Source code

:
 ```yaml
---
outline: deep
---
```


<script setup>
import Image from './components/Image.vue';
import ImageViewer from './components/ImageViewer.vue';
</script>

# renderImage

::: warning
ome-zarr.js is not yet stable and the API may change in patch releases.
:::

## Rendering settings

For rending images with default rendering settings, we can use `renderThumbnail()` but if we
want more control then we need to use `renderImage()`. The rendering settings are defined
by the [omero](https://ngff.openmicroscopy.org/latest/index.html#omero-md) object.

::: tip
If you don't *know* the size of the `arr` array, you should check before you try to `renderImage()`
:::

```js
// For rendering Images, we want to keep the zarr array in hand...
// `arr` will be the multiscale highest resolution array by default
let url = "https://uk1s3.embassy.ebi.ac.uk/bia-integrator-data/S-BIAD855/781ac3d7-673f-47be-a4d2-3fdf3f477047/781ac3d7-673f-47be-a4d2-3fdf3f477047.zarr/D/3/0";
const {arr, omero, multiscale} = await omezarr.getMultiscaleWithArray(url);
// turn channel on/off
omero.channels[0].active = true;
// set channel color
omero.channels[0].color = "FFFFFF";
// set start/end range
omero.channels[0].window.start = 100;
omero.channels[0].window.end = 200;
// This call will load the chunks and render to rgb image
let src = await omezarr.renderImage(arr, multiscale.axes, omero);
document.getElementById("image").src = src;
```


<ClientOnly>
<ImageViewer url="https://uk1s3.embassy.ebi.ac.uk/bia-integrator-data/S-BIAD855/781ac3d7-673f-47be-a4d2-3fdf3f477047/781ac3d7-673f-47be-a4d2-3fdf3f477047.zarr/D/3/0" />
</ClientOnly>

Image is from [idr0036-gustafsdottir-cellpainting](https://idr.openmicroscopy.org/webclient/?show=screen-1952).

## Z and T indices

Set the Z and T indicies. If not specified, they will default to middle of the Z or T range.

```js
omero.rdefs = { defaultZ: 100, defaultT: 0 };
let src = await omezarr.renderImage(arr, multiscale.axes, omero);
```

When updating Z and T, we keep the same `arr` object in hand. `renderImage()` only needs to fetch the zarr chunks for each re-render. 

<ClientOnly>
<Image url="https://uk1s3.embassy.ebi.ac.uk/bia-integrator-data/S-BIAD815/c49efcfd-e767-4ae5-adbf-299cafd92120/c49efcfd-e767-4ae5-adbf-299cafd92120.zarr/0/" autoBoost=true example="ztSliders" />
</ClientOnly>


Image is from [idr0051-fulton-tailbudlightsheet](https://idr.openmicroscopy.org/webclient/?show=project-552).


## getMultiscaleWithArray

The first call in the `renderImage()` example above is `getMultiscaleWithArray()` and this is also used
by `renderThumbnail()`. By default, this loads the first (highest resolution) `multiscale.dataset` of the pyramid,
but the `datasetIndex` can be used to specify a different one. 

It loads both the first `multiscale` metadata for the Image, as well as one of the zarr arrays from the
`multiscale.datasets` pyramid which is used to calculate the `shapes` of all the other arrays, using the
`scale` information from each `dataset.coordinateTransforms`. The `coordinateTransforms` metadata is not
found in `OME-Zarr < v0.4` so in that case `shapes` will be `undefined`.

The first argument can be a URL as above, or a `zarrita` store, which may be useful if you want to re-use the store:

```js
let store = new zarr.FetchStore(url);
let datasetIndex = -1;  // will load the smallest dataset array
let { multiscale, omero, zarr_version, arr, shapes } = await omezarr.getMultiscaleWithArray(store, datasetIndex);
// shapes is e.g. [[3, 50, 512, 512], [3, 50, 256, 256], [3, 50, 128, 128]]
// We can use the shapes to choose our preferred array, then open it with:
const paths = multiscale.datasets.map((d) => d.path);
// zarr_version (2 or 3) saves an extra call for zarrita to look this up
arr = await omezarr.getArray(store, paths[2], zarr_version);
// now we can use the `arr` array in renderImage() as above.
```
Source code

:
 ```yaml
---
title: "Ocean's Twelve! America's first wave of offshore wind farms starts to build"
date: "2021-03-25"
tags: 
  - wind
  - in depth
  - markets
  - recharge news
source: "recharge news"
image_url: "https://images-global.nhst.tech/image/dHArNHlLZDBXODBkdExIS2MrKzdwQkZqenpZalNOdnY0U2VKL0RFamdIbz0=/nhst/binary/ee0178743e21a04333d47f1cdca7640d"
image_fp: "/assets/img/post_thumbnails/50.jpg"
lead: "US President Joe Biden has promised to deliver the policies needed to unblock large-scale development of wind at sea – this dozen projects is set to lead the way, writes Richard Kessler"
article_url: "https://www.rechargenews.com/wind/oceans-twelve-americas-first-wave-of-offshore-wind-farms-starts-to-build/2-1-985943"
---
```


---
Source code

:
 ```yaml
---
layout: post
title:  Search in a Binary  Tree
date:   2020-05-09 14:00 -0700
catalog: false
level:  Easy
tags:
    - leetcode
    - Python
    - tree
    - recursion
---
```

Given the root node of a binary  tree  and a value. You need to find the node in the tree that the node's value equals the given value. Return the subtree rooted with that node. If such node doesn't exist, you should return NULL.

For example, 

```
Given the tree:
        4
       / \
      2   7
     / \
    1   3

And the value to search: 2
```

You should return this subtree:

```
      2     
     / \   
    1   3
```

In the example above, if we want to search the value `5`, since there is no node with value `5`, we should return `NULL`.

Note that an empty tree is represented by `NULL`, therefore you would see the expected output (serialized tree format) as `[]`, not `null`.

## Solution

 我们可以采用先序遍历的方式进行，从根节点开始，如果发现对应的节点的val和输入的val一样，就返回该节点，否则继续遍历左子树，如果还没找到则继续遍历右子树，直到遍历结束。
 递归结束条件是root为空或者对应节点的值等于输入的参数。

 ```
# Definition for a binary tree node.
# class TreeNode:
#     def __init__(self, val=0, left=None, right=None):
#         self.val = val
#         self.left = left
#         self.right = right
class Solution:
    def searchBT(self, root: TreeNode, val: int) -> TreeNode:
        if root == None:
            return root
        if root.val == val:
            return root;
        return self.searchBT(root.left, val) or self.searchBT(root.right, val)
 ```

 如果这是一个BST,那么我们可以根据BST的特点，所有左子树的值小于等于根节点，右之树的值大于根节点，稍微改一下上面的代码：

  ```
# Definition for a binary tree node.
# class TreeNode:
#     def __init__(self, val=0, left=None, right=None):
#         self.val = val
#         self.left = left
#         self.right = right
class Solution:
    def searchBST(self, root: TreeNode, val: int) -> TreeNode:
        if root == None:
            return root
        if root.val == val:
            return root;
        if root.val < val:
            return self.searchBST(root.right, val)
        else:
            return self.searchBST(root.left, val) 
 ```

*****

**EXERCISE INSTRUCTIONS**
Above are the records; print exactly the lines from the line with "## getMultiscaleWithArray" to the line with "By default, this", including both, and nothing else.

**RESULT FOR THIS EXERCISE**
## getMultiscaleWithArray

The first call in the `renderImage()` example above is `getMultiscaleWithArray()` and this is also used
by `renderThumbnail()`. By default, this loads the first (highest resolution) `multiscale.dataset` of the pyramid,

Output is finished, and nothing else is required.